(Saved data entries):

Content starts

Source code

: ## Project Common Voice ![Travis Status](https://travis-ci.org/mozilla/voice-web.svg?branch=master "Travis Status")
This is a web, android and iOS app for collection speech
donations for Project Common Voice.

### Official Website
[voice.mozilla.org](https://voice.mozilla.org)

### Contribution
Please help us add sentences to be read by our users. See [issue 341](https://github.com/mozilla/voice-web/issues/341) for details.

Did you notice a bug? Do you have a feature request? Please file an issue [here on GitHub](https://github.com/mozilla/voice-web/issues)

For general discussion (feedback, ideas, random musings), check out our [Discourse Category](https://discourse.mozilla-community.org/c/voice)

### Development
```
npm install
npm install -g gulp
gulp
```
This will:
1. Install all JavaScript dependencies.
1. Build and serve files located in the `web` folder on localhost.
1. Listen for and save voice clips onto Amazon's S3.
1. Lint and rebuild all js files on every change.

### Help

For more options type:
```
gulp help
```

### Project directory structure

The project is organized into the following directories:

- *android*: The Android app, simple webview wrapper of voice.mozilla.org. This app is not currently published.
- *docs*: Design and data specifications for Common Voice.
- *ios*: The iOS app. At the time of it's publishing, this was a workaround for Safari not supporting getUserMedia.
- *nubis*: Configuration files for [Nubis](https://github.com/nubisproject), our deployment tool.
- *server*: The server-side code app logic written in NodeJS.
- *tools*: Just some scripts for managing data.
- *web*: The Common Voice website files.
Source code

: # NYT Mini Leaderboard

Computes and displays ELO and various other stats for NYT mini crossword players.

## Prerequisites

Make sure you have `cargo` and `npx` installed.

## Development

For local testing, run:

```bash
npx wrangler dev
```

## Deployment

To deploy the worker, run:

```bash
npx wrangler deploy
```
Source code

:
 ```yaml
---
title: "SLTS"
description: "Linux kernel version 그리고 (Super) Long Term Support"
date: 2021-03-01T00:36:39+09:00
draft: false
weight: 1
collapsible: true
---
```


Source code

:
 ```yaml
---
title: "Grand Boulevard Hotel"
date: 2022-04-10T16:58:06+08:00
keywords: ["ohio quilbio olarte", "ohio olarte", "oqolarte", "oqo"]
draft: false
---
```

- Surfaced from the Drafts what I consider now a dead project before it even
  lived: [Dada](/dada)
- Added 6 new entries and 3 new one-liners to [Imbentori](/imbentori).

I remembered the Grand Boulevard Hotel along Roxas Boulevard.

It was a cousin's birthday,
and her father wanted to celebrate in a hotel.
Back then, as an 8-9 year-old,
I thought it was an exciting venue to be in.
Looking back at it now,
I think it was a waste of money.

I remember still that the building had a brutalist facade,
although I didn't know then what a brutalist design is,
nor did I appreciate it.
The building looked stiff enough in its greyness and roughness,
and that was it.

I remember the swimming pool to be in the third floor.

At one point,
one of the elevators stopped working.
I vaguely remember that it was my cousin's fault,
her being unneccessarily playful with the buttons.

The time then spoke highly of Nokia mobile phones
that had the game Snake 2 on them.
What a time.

Content ends
Content starts

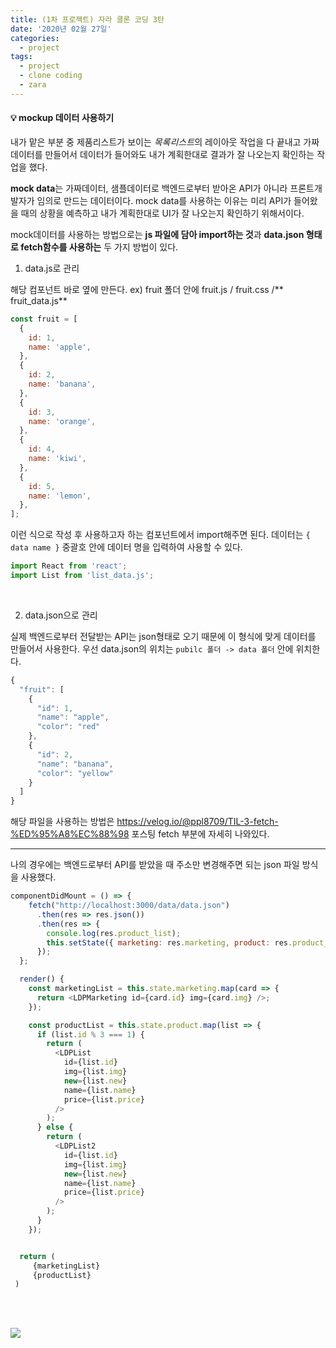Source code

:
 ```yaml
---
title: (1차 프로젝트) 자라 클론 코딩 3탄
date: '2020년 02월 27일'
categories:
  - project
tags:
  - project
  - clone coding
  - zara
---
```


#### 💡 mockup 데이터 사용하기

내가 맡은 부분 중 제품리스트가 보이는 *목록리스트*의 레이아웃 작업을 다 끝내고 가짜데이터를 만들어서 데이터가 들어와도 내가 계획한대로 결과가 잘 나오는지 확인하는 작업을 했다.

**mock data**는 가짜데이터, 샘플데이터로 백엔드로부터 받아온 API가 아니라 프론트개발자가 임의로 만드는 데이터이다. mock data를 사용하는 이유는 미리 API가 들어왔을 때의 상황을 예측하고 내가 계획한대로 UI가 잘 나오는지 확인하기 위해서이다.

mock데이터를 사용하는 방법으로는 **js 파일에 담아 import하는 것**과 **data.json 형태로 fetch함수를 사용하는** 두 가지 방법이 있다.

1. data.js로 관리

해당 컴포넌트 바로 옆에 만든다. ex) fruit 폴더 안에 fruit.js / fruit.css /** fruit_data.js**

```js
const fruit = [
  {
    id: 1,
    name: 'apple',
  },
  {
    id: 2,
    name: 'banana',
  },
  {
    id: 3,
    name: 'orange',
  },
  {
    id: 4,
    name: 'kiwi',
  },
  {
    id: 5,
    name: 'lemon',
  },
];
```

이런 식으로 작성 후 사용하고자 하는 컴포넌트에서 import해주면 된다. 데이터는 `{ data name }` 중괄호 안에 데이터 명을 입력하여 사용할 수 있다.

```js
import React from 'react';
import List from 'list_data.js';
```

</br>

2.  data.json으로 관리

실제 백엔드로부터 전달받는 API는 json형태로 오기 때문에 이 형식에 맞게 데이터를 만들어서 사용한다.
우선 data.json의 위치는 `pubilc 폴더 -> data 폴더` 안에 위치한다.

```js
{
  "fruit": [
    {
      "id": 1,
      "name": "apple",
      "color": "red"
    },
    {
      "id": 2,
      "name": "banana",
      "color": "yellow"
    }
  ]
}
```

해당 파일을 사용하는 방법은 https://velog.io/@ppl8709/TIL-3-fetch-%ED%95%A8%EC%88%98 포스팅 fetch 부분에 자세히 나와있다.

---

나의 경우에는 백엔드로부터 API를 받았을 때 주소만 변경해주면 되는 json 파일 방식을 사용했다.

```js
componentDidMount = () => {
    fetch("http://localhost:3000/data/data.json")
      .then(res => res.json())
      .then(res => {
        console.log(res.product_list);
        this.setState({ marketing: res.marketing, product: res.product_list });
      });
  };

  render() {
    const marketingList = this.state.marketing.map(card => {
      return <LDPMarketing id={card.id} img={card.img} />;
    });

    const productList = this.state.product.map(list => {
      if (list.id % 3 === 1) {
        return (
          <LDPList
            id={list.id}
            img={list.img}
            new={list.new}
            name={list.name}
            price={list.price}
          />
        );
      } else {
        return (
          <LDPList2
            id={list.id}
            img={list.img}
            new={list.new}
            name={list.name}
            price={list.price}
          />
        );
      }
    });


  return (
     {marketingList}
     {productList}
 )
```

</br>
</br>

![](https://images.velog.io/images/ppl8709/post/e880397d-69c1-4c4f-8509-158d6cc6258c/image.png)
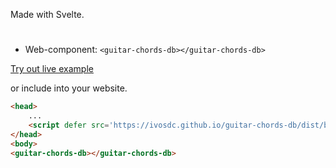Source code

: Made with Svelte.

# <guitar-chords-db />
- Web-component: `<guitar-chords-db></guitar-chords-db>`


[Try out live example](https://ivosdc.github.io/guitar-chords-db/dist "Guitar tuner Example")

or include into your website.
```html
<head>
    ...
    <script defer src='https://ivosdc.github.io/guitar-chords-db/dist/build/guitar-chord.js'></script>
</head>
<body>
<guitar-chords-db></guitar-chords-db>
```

Content ends

(WHAT THIS TASK INVOLVES): Scan the records above for the lines holding "NYT Mini Leaderboard" and "## Deployment". Transcribe those two and every line between them word for word, and no others.

(COMPLETED EXERCISE):
: # NYT Mini Leaderboard

Computes and displays ELO and various other stats for NYT mini crossword players.

## Prerequisites

Make sure you have `cargo` and `npx` installed.

## Development

For local testing, run:

```bash
npx wrangler dev
```

## Deployment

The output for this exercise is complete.